**TASK INSTRUCTIONS**
Would you give the listing again exactly as written, minus its pictures?

**** DATA SHOWN ****

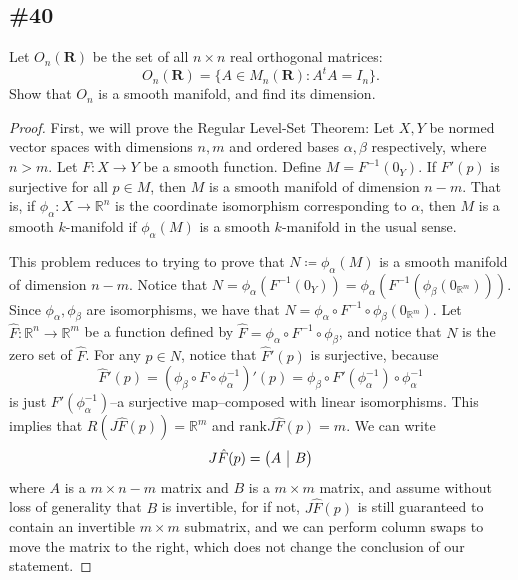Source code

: \documentclass{article}
\newcommand{\R}{\mathbf{R}}
\newcommand{\rank}{\mathrm{rank}}
\theoremstyle{plain} %
\numberwithin{thm}{section} %
\theoremstyle{definition}
\begin{document}
        \subsection{\#40}
        Let $O_n(\R)$ be the set of all $n\times n$ real orthogonal matrices:
        \[ O_n(\R) = \{A\in M_n(\R) : A^tA=I_n\}. \]
        Show that $O_n$ is a smooth manifold, and find its dimension.
        \begin{proof}
            First, we will prove the Regular Level-Set Theorem:
            \smallbreak
            Let \(X,Y\) be normed vector spaces with dimensions \(n,m\) and ordered bases \(\alpha ,\beta\) respectively, where \(n > m\). Let \(F: X \to Y\) be a smooth function. Define \(M = F^{-1} (0_Y)\). If \(F'(p)\) is surjective for all \(p \in M\), then \(M\) is a smooth manifold of dimension \(n - m\). That is, if \(\phi _\alpha : X \to \mathbb{R}^n\) is the coordinate isomorphism corresponding to \(\alpha\), then \(M\) is a smooth \(k\)-manifold if \(\phi _\alpha (M)\) is a smooth \(k\)-manifold in the usual sense.
            \smallbreak
    
            This problem reduces to trying to prove that \(N \coloneqq \phi _\alpha (M)\) is a smooth manifold of dimension \(n-m\). Notice that \(N = \phi _\alpha (F^{-1} (0_Y)) = \phi _\alpha (F^{-1} (\phi _\beta (0_{\mathbb{R}^m})))\). Since \(\phi _\alpha , \phi _\beta\) are isomorphisms, we have that \(N = \phi _\alpha \circ F^{-1} \circ \phi _\beta (0_{\mathbb{R}^m})\). Let \(\hat{F} : \mathbb{R}^n \to \mathbb{R}^m\) be a function defined by \(\hat{F} = \phi _\alpha \circ F^{-1} \circ \phi _\beta\), and notice that \(N\) is the zero set of \(\hat{F}\). For any \(p \in N\), notice that \(\hat{F}'(p)\) is surjective, because
            \[
                \hat{F}'(p) = (\phi _\beta \circ F \circ \phi^{-1} _\alpha)'(p) = \phi _\beta \circ F'(\phi ^{-1}_{\alpha}) \circ \phi^{-1}_{\alpha} 
            \]
            is just \(F'(\phi^{-1}_{\alpha})\)--a surjective map--composed with linear isomorphisms. This implies that \(R(J\hat{F}(p)) = \mathbb{R}^m\) and \(\rank  J\hat{F}(p) = m\). We can write
            \[
                J\hat{F}(p) = \left( \begin{array}{@{}c|c@{}}
                    A & B
                \end{array} \right) 
            \]
            where \(A\) is a \(m\times n-m\) matrix and \(B\) is a \(m \times m\) matrix, and assume without loss of generality that \(B\) is invertible, for if not, \(J\hat{F}(p)\) is still guaranteed to contain an invertible \(m\times m\) submatrix, and we can perform column swaps to move the matrix to the right, which does not change the conclusion of our statement.
    

\end{proof}
\end{document}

****

**EXERCISE RESULT**
Source code

: \documentclass{article}
\newcommand{\R}{\mathbf{R}}
\newcommand{\rank}{\mathrm{rank}}
\theoremstyle{plain} %
\numberwithin{thm}{section} %
\theoremstyle{definition}
\begin{document}
        \subsection{\#40}
        Let $O_n(\R)$ be the set of all $n\times n$ real orthogonal matrices:
        \[ O_n(\R) = \{A\in M_n(\R) : A^tA=I_n\}. \]
        Show that $O_n$ is a smooth manifold, and find its dimension.
        \begin{proof}
            First, we will prove the Regular Level-Set Theorem:
            \smallbreak
            Let \(X,Y\) be normed vector spaces with dimensions \(n,m\) and ordered bases \(\alpha ,\beta\) respectively, where \(n > m\). Let \(F: X \to Y\) be a smooth function. Define \(M = F^{-1} (0_Y)\). If \(F'(p)\) is surjective for all \(p \in M\), then \(M\) is a smooth manifold of dimension \(n - m\). That is, if \(\phi _\alpha : X \to \mathbb{R}^n\) is the coordinate isomorphism corresponding to \(\alpha\), then \(M\) is a smooth \(k\)-manifold if \(\phi _\alpha (M)\) is a smooth \(k\)-manifold in the usual sense.
            \smallbreak
    
            This problem reduces to trying to prove that \(N \coloneqq \phi _\alpha (M)\) is a smooth manifold of dimension \(n-m\). Notice that \(N = \phi _\alpha (F^{-1} (0_Y)) = \phi _\alpha (F^{-1} (\phi _\beta (0_{\mathbb{R}^m})))\). Since \(\phi _\alpha , \phi _\beta\) are isomorphisms, we have that \(N = \phi _\alpha \circ F^{-1} \circ \phi _\beta (0_{\mathbb{R}^m})\). Let \(\hat{F} : \mathbb{R}^n \to \mathbb{R}^m\) be a function defined by \(\hat{F} = \phi _\alpha \circ F^{-1} \circ \phi _\beta\), and notice that \(N\) is the zero set of \(\hat{F}\). For any \(p \in N\), notice that \(\hat{F}'(p)\) is surjective, because
            \[
                \hat{F}'(p) = (\phi _\beta \circ F \circ \phi^{-1} _\alpha)'(p) = \phi _\beta \circ F'(\phi ^{-1}_{\alpha}) \circ \phi^{-1}_{\alpha} 
            \]
            is just \(F'(\phi^{-1}_{\alpha})\)--a surjective map--composed with linear isomorphisms. This implies that \(R(J\hat{F}(p)) = \mathbb{R}^m\) and \(\rank  J\hat{F}(p) = m\). We can write
            \[
                J\hat{F}(p) = \left( \begin{array}{@{}c|c@{}}
                    A & B
                \end{array} \right) 
            \]
            where \(A\) is a \(m\times n-m\) matrix and \(B\) is a \(m \times m\) matrix, and assume without loss of generality that \(B\) is invertible, for if not, \(J\hat{F}(p)\) is still guaranteed to contain an invertible \(m\times m\) submatrix, and we can perform column swaps to move the matrix to the right, which does not change the conclusion of our statement.
    

\end{proof}
\end{document}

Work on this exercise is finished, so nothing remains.